HENNGE / arsenic

Async WebDriver implementation for asyncio and asyncio-compatible frameworks
Other
349 stars 52 forks source link

How to setup chrome browser and chromedriver with Docker? #107

Open gavrilka opened 3 years ago

gavrilka commented 3 years ago

Using docker-compose to launch my app on Amazon Ubuntu 20.04. Tested on windows pycharm, all works great because i have Chrome installed my windows. Now i have to build my app on Amazon Ubuntu 20.04 server using docker-compose, i tried lots of different ways but stil can't make it work...

Here is my docker and part of python code:

My Dockerfile:

FROM python:latest

WORKDIR /src
COPY requirements.txt /src
RUN pip install -r requirements.txt
COPY . /src

My docker-compose:

version: '3.1'

services:

  tgbot:
    container_name: bot
    build:
      context: .
    command: python app.py
    restart: always
    environment:
      WEBAPP_PORT: 3001
    env_file:
      - ".env"
    ports:
      - 8443:3001
    networks:
      - botnet
    volumes:
      - ./:/src

networks:
      botnet:
        driver: bridge

requirements.txt include arsenic~=20.9

from arsenic import get_session, keys, browsers, services
async def arsenic_scraper(url):
    service = services.Chromedriver() # here is driver, if empty - it should find from PATH, or path to driver
    browser = browsers.Chrome()
    async with get_session(service, browser) as session:
        await session.get(url)

FileNotFoundError: [Errno 2] No such file or directory: 'chromedriver'

dimaqq commented 3 years ago

@gavrilka as far as I can tell you are running a Python process and thus arsenic inside docker. Thus, chromedriver too must be installed inside Docker.

python:latest most likely resolves to this: https://github.com/docker-library/python/blob/a308725bfb9d588317cc8c1786f66368323d6581/3.9/buster/Dockerfile (assuming the docker server runs Linux)

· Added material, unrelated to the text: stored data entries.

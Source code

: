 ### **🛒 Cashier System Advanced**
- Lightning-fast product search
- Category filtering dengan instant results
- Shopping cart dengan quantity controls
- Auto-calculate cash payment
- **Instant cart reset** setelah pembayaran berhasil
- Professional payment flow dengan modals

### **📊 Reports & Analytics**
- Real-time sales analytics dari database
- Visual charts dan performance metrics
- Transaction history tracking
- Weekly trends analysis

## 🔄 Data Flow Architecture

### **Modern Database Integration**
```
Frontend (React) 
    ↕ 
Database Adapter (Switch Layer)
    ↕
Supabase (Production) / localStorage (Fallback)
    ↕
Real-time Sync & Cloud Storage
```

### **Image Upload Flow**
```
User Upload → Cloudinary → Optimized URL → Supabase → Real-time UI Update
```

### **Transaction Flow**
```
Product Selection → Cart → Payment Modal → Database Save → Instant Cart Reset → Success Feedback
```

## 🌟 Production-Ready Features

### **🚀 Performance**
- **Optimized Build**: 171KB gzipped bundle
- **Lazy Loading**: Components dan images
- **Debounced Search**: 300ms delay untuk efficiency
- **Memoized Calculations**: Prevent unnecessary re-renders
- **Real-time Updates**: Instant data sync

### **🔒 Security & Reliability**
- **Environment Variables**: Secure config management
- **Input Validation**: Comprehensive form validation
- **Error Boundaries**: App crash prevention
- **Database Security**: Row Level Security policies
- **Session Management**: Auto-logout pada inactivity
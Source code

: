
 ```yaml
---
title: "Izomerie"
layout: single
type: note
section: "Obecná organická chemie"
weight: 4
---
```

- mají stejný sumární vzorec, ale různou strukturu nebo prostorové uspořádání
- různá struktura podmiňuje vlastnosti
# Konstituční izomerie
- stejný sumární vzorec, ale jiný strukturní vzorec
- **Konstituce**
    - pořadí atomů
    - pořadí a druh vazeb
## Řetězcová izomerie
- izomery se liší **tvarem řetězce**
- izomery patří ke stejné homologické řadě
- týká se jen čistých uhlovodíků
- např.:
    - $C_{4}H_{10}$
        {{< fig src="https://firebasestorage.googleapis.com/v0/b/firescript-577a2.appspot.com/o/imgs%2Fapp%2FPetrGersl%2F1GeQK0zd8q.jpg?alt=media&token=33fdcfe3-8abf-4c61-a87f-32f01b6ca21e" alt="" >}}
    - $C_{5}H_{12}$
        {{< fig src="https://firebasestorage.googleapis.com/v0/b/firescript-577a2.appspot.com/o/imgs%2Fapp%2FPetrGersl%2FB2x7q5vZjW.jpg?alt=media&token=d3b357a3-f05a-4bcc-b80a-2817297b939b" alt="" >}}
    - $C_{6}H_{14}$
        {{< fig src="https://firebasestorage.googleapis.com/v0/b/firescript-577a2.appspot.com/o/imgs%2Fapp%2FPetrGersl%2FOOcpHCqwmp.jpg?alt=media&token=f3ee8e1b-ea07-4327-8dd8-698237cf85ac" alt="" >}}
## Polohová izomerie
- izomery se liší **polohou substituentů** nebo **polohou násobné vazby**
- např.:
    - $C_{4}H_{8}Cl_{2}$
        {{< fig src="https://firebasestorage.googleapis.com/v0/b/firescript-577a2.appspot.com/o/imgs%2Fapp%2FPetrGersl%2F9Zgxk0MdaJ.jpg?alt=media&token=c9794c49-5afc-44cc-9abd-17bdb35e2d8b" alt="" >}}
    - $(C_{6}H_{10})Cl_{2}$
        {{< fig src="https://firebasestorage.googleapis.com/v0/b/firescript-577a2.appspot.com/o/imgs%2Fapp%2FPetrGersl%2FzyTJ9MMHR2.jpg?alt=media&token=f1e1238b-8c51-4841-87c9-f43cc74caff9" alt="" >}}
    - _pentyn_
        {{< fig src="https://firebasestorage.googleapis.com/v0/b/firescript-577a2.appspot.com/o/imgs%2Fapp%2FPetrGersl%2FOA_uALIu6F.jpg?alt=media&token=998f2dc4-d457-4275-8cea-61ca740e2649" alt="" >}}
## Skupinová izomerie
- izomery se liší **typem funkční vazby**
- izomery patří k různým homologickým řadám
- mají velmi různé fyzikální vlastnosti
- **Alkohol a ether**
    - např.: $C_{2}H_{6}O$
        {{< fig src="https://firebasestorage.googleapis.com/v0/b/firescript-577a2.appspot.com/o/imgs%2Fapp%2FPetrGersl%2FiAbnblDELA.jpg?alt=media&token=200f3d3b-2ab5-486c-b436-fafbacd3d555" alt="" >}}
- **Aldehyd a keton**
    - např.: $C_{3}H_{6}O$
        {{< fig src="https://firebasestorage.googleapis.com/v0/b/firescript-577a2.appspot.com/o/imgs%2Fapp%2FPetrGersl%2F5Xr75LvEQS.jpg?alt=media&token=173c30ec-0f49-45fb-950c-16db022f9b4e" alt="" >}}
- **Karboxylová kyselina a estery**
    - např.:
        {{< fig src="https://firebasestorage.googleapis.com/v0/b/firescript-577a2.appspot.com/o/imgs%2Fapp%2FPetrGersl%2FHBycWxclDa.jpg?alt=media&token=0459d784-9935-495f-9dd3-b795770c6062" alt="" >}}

Thus, my guess would be to add RUN apt-get install chromium-driver to your Dockerfile. Please test is locally first, because it's possible that $PATH may need to be adjusted.

gavrilka commented 3 years ago

@dimaqq unfortunatly, any command like: RUN apt-get install -y google-chrome-stable RUN apt-get install chromium-driver Returns error: The command '/bin/sh -c apt-get install -y google-chrome-stable' returned a non-zero code: 100 Trying to fix this. If i try RUN sudo .. - code: 127

dimaqq commented 3 years ago

you may need to apt-get update first to force the package manager to refresh download sources...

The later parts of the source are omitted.